Unterdessen hat sich Alejandro Quintana gegenüber der Presse in einer umfassenden persönlichen Erklärung zu den Vorwürfen geäußert. Hier der Wortlaut:
Persönliche Erklärung zum Vorwurf der Zusammenarbeit mit dem Ministerium für Staatssicherheit der DDR
Am 23. September 2008 wurde ich um 17 Uhr von einem Journalisten mit dem pauschalen Vorwurf konfrontiert, für die Staatssicherheit in der DDR gearbeitet zu haben. Bisher kenne ich konkrete Details nur aus der Presse.
Hiermit möchte ich meine Sicht auf die Dinge schildern, die sich vor 30 Jahren ereignet haben:
1974 musste ich nach dem blutigen Militär-Putsch gegen die Allende-Regierung aus meiner Heimat Chile fliehen. In Chile war ich meines Lebens nicht mehr sicher. Die DDR bot mir politisches Asyl an.
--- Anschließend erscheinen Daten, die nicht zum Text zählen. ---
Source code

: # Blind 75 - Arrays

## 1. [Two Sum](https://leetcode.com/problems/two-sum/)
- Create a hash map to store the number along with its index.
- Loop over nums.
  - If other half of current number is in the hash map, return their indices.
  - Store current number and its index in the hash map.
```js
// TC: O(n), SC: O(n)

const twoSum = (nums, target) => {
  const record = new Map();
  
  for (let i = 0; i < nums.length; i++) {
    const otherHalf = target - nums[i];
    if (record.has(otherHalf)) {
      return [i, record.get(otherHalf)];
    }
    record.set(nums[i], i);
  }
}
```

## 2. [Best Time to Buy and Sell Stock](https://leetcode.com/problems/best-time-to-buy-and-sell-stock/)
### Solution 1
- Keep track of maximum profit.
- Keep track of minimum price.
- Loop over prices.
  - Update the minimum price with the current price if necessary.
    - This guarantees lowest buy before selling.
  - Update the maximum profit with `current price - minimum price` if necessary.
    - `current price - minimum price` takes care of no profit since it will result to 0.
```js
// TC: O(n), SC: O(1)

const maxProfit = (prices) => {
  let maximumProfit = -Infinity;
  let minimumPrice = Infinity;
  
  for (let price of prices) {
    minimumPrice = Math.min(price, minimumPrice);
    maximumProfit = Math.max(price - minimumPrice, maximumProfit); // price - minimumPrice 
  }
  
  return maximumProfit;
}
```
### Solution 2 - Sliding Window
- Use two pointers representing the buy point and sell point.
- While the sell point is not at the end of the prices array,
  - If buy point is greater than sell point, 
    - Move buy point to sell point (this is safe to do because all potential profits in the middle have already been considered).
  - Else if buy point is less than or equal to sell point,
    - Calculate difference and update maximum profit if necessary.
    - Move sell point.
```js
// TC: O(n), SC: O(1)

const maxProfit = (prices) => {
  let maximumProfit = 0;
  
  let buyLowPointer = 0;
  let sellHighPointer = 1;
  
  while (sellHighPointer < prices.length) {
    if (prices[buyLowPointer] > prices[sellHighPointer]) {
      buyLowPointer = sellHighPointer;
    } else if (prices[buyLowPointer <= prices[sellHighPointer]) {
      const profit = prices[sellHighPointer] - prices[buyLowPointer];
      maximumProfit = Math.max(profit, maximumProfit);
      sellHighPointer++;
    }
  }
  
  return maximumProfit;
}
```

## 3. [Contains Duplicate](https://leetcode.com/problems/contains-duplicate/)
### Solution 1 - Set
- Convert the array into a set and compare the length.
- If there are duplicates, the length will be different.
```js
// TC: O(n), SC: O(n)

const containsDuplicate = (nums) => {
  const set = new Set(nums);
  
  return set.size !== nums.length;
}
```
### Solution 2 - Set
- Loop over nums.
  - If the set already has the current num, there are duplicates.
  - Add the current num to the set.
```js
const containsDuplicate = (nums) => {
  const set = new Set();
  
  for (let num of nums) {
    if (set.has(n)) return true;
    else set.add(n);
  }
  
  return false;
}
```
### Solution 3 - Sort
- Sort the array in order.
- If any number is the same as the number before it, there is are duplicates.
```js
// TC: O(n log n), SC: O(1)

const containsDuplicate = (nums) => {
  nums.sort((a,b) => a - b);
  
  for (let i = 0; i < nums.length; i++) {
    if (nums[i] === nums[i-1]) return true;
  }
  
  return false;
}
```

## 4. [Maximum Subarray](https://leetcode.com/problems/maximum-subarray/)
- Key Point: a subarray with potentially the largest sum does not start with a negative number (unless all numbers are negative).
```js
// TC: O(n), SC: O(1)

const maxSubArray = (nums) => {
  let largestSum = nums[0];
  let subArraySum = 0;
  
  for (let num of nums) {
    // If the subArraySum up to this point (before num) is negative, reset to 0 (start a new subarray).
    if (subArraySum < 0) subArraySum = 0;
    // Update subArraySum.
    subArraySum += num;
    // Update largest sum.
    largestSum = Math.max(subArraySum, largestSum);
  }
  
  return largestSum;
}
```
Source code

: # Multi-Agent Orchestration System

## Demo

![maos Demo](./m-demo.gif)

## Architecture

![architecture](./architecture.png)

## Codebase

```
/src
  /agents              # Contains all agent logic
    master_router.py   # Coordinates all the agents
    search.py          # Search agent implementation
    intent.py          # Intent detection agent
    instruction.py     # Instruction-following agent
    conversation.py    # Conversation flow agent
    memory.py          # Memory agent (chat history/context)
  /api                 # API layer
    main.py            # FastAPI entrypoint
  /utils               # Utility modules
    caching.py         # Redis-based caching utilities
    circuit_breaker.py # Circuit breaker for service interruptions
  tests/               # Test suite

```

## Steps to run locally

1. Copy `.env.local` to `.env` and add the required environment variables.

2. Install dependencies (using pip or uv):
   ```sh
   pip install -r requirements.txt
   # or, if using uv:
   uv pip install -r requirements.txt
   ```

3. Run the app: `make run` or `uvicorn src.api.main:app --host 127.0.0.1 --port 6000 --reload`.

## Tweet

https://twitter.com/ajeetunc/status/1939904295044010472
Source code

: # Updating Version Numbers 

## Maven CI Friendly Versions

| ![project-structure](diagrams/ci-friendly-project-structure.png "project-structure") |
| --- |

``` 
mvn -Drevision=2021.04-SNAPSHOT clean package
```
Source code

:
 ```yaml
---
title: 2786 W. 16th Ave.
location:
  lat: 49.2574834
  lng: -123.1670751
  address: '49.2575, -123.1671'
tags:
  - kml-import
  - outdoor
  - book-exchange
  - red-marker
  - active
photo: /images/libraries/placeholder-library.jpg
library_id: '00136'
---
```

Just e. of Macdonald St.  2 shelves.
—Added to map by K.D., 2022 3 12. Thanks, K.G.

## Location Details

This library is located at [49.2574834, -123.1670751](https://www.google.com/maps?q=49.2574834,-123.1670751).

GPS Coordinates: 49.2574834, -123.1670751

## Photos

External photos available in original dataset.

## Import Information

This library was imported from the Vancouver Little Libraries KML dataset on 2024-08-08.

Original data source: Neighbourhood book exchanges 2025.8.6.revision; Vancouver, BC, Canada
1978 erhielt ich zu Hause Besuch von zwei Männern. Sie stellten sich als Mitarbeiter des Ministeriums für Inneres vor und baten mich um ein Gespräch. Für mich waren das Vertreter des Landes, in welchem ich (und viele meiner Freunde) aufgenommen wurden, als wir in Lebensgefahr waren. In dem Gespräch ging es hauptsächlich um die allgemeine politische Weltlage. Es kam bei mir jedenfalls nicht der Verdacht auf, ich solle zu irgendwelchen geheimdienstlichen Aktivitäten überredet werden.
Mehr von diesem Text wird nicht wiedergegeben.